[Dev] Performance Profiler
M. Mueller/bhu5nji
dev@trilug.org
Tue, 8 Jan 2002 16:22:05 -0500
> compile your prog with 'gcc -pg ...'. When you run the prog, a
> gmon.out file will be created, which can processed by gprof to list
> called routines, and time spent in routines.
>
> $ gcc -g -pg src.c -o exe
> $ ./exe
> $ gprof exe gmon.out
Cool. I tried it but it busted on a "select". I will play with this more in
the future.
I may have worked around the problem. I have a proprietary wrapper around
datagrams as they pass through the box. I added 6 new fields to the wrapper
as follows:
struct timeval timeStampA
struct timeval timeStampB
struct timeval timeStampC
struct timeval timeStampD
struct timeval timeStampE
struct timeval timeStampF
I loaded the fields with gettimeofday() after the recvfrom on entry and
before the sendto on exit from each of the 3 daemons n my app.
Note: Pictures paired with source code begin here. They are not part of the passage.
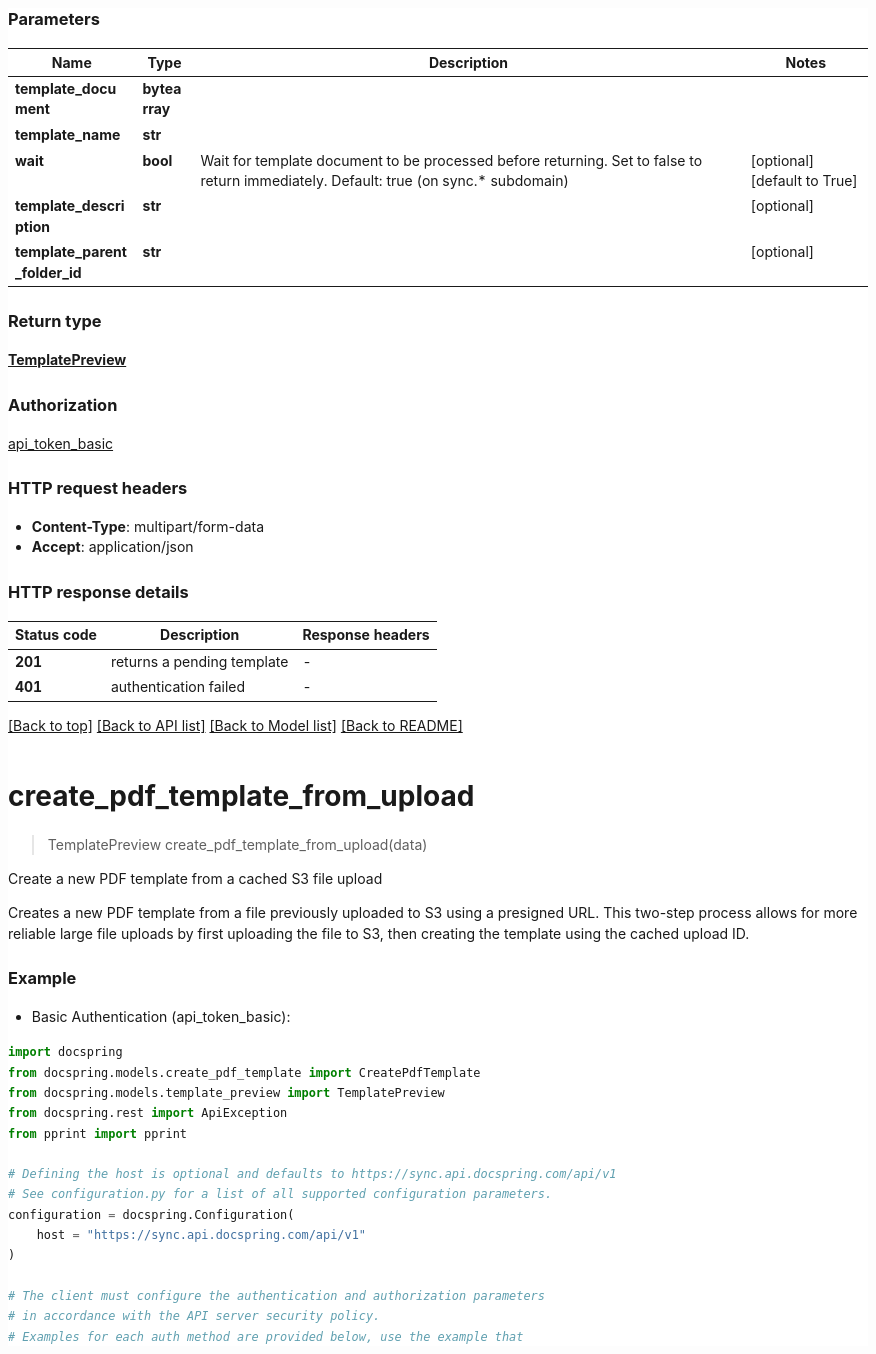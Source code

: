 

### Parameters


Name | Type | Description  | Notes
------------- | ------------- | ------------- | -------------
 **template_document** | **bytearray**|  | 
 **template_name** | **str**|  | 
 **wait** | **bool**| Wait for template document to be processed before returning. Set to false to return immediately. Default: true (on sync.* subdomain) | [optional] [default to True]
 **template_description** | **str**|  | [optional] 
 **template_parent_folder_id** | **str**|  | [optional] 

### Return type

[**TemplatePreview**](TemplatePreview.md)

### Authorization

[api_token_basic](../README.md#api_token_basic)

### HTTP request headers

 - **Content-Type**: multipart/form-data
 - **Accept**: application/json

### HTTP response details

| Status code | Description | Response headers |
|-------------|-------------|------------------|
**201** | returns a pending template |  -  |
**401** | authentication failed |  -  |

[[Back to top]](#) [[Back to API list]](../README.md#documentation-for-api-endpoints) [[Back to Model list]](../README.md#documentation-for-models) [[Back to README]](../README.md)

# **create_pdf_template_from_upload**
> TemplatePreview create_pdf_template_from_upload(data)

Create a new PDF template from a cached S3 file upload

Creates a new PDF template from a file previously uploaded to S3 using a presigned URL.
This two-step process allows for more reliable large file uploads by first uploading
the file to S3, then creating the template using the cached upload ID.


### Example

* Basic Authentication (api_token_basic):

```python
import docspring
from docspring.models.create_pdf_template import CreatePdfTemplate
from docspring.models.template_preview import TemplatePreview
from docspring.rest import ApiException
from pprint import pprint

# Defining the host is optional and defaults to https://sync.api.docspring.com/api/v1
# See configuration.py for a list of all supported configuration parameters.
configuration = docspring.Configuration(
    host = "https://sync.api.docspring.com/api/v1"
)

# The client must configure the authentication and authorization parameters
# in accordance with the API server security policy.
# Examples for each auth method are provided below, use the example that
```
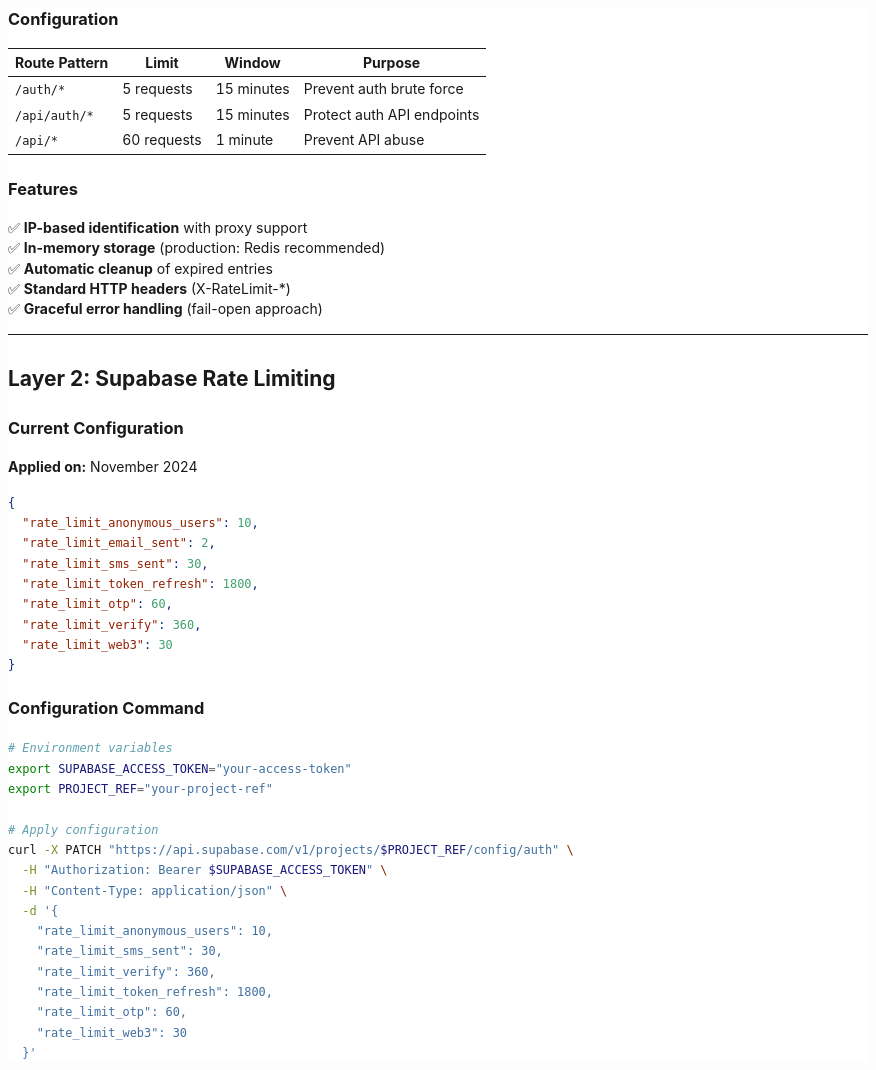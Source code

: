 ### Configuration

| **Route Pattern** | **Limit** | **Window** | **Purpose** |
|------------------|-----------|------------|-------------|
| `/auth/*` | 5 requests | 15 minutes | Prevent auth brute force |
| `/api/auth/*` | 5 requests | 15 minutes | Protect auth API endpoints |
| `/api/*` | 60 requests | 1 minute | Prevent API abuse |

### Features

✅ **IP-based identification** with proxy support  
✅ **In-memory storage** (production: Redis recommended)  
✅ **Automatic cleanup** of expired entries  
✅ **Standard HTTP headers** (X-RateLimit-*)  
✅ **Graceful error handling** (fail-open approach)

---

## Layer 2: Supabase Rate Limiting

### Current Configuration

**Applied on:** November 2024

```json
{
  "rate_limit_anonymous_users": 10,
  "rate_limit_email_sent": 2,
  "rate_limit_sms_sent": 30,
  "rate_limit_token_refresh": 1800,
  "rate_limit_otp": 60,
  "rate_limit_verify": 360,
  "rate_limit_web3": 30
}
```

### Configuration Command

```bash
# Environment variables
export SUPABASE_ACCESS_TOKEN="your-access-token"
export PROJECT_REF="your-project-ref"

# Apply configuration
curl -X PATCH "https://api.supabase.com/v1/projects/$PROJECT_REF/config/auth" \
  -H "Authorization: Bearer $SUPABASE_ACCESS_TOKEN" \
  -H "Content-Type: application/json" \
  -d '{
    "rate_limit_anonymous_users": 10,
    "rate_limit_sms_sent": 30,
    "rate_limit_verify": 360,
    "rate_limit_token_refresh": 1800,
    "rate_limit_otp": 60,
    "rate_limit_web3": 30
  }'
```
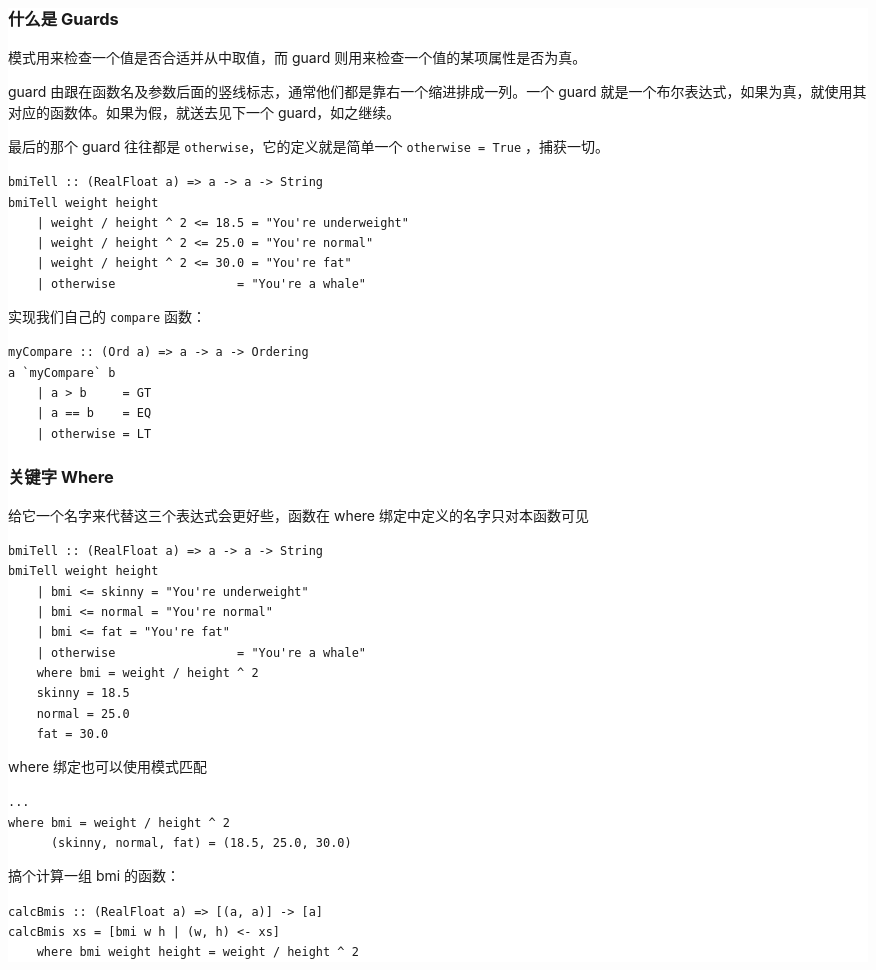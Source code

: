 ### 什么是 Guards

模式用来检查一个值是否合适并从中取值，而 guard 则用来检查一个值的某项属性是否为真。

guard 由跟在函数名及参数后面的竖线标志，通常他们都是靠右一个缩进排成一列。一个 guard 就是一个布尔表达式，如果为真，就使用其对应的函数体。如果为假，就送去见下一个 guard，如之继续。

最后的那个 guard 往往都是 `otherwise`，它的定义就是简单一个 `otherwise = True` ，捕获一切。

```
bmiTell :: (RealFloat a) => a -> a -> String  
bmiTell weight height  
    | weight / height ^ 2 <= 18.5 = "You're underweight"  
    | weight / height ^ 2 <= 25.0 = "You're normal"  
    | weight / height ^ 2 <= 30.0 = "You're fat"  
    | otherwise                 = "You're a whale"
```

实现我们自己的 `compare` 函数：

```
myCompare :: (Ord a) => a -> a -> Ordering  
a `myCompare` b  
    | a > b     = GT  
    | a == b    = EQ  
    | otherwise = LT
```

### 关键字 Where

给它一个名字来代替这三个表达式会更好些，函数在 where 绑定中定义的名字只对本函数可见

```
bmiTell :: (RealFloat a) => a -> a -> String  
bmiTell weight height  
    | bmi <= skinny = "You're underweight"  
    | bmi <= normal = "You're normal"  
    | bmi <= fat = "You're fat"  
    | otherwise                 = "You're a whale"
    where bmi = weight / height ^ 2
    skinny = 18.5  
    normal = 25.0  
    fat = 30.0
```

where 绑定也可以使用模式匹配

```
...  
where bmi = weight / height ^ 2  
      (skinny, normal, fat) = (18.5, 25.0, 30.0)
```

搞个计算一组 bmi 的函数：

```
calcBmis :: (RealFloat a) => [(a, a)] -> [a]  
calcBmis xs = [bmi w h | (w, h) <- xs] 
    where bmi weight height = weight / height ^ 2
```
I found the D to E transfer in one direction was taking about 1/2 minute
consistently. After substituting code from a "fast" daemon into the "slow"
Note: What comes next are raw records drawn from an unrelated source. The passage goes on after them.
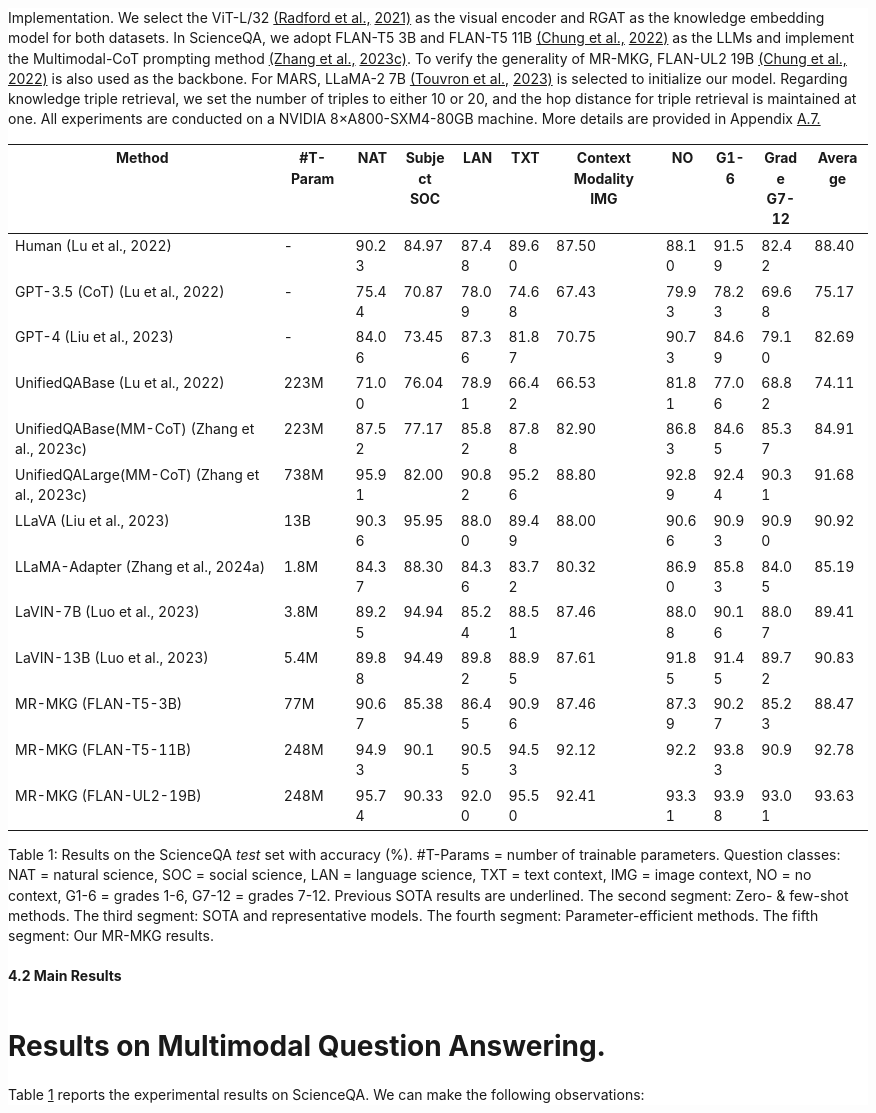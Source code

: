 Implementation. We select the ViT-L/32 [\(Rad](#page-10-13)[ford et al.,](#page-10-13) [2021\)](#page-10-13) as the visual encoder and RGAT as the knowledge embedding model for both datasets. In ScienceQA, we adopt FLAN-T5 3B and FLAN-T5 11B [\(Chung et al.,](#page-9-11) [2022\)](#page-9-11) as the LLMs and implement the Multimodal-CoT prompting method [\(Zhang et al.,](#page-12-8) [2023c\)](#page-12-8). To verify the generality of MR-MKG, FLAN-UL2 19B [\(Chung et al.,](#page-9-11) [2022\)](#page-9-11) is also used as the backbone. For MARS, LLaMA-2 7B [\(Touvron et al.,](#page-11-14) [2023\)](#page-11-14) is selected to initialize our model. Regarding knowledge triple retrieval, we set the number of triples to either 10 or 20, and the hop distance for triple retrieval is maintained at one. All experiments are conducted on a NVIDIA 8×A800-SXM4-80GB machine. More details are provided in Appendix [A.7.](#page-14-0)

<span id="page-5-0"></span>

| Method                                       | #T-Param | NAT   | Subject<br>SOC | LAN   | TXT   | Context Modality<br>IMG | NO    | G1-6  | Grade<br>G7-12 | Average |
|----------------------------------------------|----------|-------|----------------|-------|-------|-------------------------|-------|-------|----------------|---------|
| Human (Lu et al., 2022)                      | -        | 90.23 | 84.97          | 87.48 | 89.60 | 87.50                   | 88.10 | 91.59 | 82.42          | 88.40   |
| GPT-3.5 (CoT) (Lu et al., 2022)              | -        | 75.44 | 70.87          | 78.09 | 74.68 | 67.43                   | 79.93 | 78.23 | 69.68          | 75.17   |
| GPT-4 (Liu et al., 2023)                     | -        | 84.06 | 73.45          | 87.36 | 81.87 | 70.75                   | 90.73 | 84.69 | 79.10          | 82.69   |
| UnifiedQABase (Lu et al., 2022)              | 223M     | 71.00 | 76.04          | 78.91 | 66.42 | 66.53                   | 81.81 | 77.06 | 68.82          | 74.11   |
| UnifiedQABase(MM-CoT) (Zhang et al., 2023c)  | 223M     | 87.52 | 77.17          | 85.82 | 87.88 | 82.90                   | 86.83 | 84.65 | 85.37          | 84.91   |
| UnifiedQALarge(MM-CoT) (Zhang et al., 2023c) | 738M     | 95.91 | 82.00          | 90.82 | 95.26 | 88.80                   | 92.89 | 92.44 | 90.31          | 91.68   |
| LLaVA (Liu et al., 2023)                     | 13B      | 90.36 | 95.95          | 88.00 | 89.49 | 88.00                   | 90.66 | 90.93 | 90.90          | 90.92   |
| LLaMA-Adapter (Zhang et al., 2024a)          | 1.8M     | 84.37 | 88.30          | 84.36 | 83.72 | 80.32                   | 86.90 | 85.83 | 84.05          | 85.19   |
| LaVIN-7B (Luo et al., 2023)                  | 3.8M     | 89.25 | 94.94          | 85.24 | 88.51 | 87.46                   | 88.08 | 90.16 | 88.07          | 89.41   |
| LaVIN-13B (Luo et al., 2023)                 | 5.4M     | 89.88 | 94.49          | 89.82 | 88.95 | 87.61                   | 91.85 | 91.45 | 89.72          | 90.83   |
| MR-MKG (FLAN-T5-3B)                          | 77M      | 90.67 | 85.38          | 86.45 | 90.96 | 87.46                   | 87.39 | 90.27 | 85.23          | 88.47   |
| MR-MKG (FLAN-T5-11B)                         | 248M     | 94.93 | 90.1           | 90.55 | 94.53 | 92.12                   | 92.2  | 93.83 | 90.9           | 92.78   |
| MR-MKG (FLAN-UL2-19B)                        | 248M     | 95.74 | 90.33          | 92.00 | 95.50 | 92.41                   | 93.31 | 93.98 | 93.01          | 93.63   |

Table 1: Results on the ScienceQA *test* set with accuracy (%). #T-Params = number of trainable parameters. Question classes: NAT = natural science, SOC = social science, LAN = language science, TXT = text context, IMG = image context, NO = no context, G1-6 = grades 1-6, G7-12 = grades 7-12. Previous SOTA results are underlined. The second segment: Zero- & few-shot methods. The third segment: SOTA and representative models. The fourth segment: Parameter-efficient methods. The fifth segment: Our MR-MKG results.

#### 4.2 Main Results

# Results on Multimodal Question Answering.

Table [1](#page-5-0) reports the experimental results on ScienceQA. We can make the following observations:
daemon and gnashing my teeth in frustration for a while I noticed that the
fast daemon had a blocking select (wait-forever). The "slow" daemon used a
polling select (no-wait). I changed the slow daemon select to wait for 10000
usecs. Voila. Transfer time overall goes down dramatically. I went through
the entire code body and changed all polling selects to wait for 10000 usecs
selects.
The change is dramatic. Before the change, using LOTs of syslogging, I got
cross 2-box delays of about 30 secs and with almost no syslogging I got .9
sec delays. With the new change I get delays of .2-.02 secs with LOTs of
syslogging. These numbers are much more reasonable. (Great sigh of relief.)
This result does not seem consistent with how I read Stevens explanation of
no-wait select in section 5.6 of Unix Network Programming Vol 1.
I am using a 2.2.14 kernel.
Mike